Saturos, So Krugman doesn’t have a predetermined political or policy position? Hmm, could have fooled me. In any case the 1950 and 60s are one single data point in this sort of analysis.
Here’s another data point—Europe has a model that Krugman seems to prefer over the US, and much higher natural rate of unemployment and much lower steady state RGDP per person, PPP adjusted.
Wells is an underrated sci-fi writer. If I want interesting speculative ideas about science, I’d rather read actual science–which is far more mind-boggling than sci-fi. I’ll take your word for it on Stephen King. I’m sure Hawthorne influenced Lovecraft, but don’t know the details. In general, I’m interested in writers who create their own style, not those who are very skilled at existing styles.
Poe and Lovecraft are perfect examples of talented writers who look bad because their style is so over the top. Think of them as being analogous to powerful painters with styles that seem primitive and childlike. Having said that, I suppose both appeal more to the young than the old.
Hugh, Good observation.
25. November 2012 at 08:52
Wow great comments Scott. But speculative fiction is often more about philosophy than science, as Wells himself illustrates.
Hugh, yes of course!!!
25. November 2012 at 21:35
“Here’s a test-do they favor legalizing marijuana, more immigration, and gay marriage. If so, then they obviously aren’t conservatives, they are libertarians or classical liberals or neoliberals or some other L-word.”
Scott, you are engaged in a caricature of conservative thought as being against all change. There are good, conservative arguments for favoring all of those things (and there are aslo conservative arguments against, I must add).
25. November 2012 at 23:03
Having lived in D.C. for awhile I can say that anyone there, or anyone living in the Virginia countryside near there, is the last one to know what American voters are really thinking. Rove was destined to lose and will keep losing as long as he’s given credibility. What makes D.C. a different place than the rest of the country is that credibility is nearly impossible to achieve and, once achieved, is nearly impossible to lose (even if well deserved).

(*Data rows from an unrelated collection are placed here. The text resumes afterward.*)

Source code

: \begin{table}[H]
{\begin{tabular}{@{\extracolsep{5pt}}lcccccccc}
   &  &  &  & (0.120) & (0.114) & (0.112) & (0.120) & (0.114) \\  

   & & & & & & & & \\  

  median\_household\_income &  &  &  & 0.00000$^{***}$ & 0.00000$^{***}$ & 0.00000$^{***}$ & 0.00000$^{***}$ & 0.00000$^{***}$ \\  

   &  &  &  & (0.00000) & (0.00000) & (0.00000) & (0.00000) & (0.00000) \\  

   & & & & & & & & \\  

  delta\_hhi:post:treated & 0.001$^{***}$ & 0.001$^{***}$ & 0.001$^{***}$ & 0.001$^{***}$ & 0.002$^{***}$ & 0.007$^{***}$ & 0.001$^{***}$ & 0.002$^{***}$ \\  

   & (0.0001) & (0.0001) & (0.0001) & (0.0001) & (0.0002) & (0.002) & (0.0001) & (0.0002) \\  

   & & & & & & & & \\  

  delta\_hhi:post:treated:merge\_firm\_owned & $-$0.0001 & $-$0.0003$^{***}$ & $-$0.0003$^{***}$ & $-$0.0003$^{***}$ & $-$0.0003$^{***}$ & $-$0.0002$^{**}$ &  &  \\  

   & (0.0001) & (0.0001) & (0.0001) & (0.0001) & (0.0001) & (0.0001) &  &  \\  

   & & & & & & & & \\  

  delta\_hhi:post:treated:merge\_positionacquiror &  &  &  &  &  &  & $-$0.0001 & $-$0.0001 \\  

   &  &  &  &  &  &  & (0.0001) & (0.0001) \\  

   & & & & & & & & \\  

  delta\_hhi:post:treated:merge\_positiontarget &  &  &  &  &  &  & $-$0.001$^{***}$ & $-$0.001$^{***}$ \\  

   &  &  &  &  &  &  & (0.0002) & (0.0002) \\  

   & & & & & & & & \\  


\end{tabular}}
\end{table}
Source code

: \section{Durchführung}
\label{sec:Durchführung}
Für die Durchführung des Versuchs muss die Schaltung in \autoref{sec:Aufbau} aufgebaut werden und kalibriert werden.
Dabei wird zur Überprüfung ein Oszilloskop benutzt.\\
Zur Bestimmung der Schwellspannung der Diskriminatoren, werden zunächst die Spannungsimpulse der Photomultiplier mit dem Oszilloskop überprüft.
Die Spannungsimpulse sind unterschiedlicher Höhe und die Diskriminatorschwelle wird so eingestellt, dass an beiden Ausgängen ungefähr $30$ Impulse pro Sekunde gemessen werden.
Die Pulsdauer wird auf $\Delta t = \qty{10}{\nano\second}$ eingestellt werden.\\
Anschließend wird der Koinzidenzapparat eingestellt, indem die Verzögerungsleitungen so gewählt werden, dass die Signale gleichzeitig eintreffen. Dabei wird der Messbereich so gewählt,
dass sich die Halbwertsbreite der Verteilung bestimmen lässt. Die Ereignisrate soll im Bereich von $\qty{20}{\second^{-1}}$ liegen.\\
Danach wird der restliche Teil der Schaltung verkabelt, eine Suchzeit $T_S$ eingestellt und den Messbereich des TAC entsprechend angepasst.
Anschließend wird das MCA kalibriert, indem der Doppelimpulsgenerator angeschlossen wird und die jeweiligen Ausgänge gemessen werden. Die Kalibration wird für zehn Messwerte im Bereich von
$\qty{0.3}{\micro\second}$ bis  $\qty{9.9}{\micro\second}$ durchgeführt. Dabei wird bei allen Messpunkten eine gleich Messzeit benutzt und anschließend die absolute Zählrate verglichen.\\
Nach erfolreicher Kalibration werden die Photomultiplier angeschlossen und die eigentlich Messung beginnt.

Hollywood is similar of course (having lived there too). A whole generation of boomers changed cinema in the 70’s and 80’s and now they green light remakes of Red Dawn. That same generation is firmly in control in the GOP, well past its prime, and yes, Romney’s campaign was a remake of Red Dawn. A generation is like a bee. It stings once and hard and then just lingers with its guts torn out.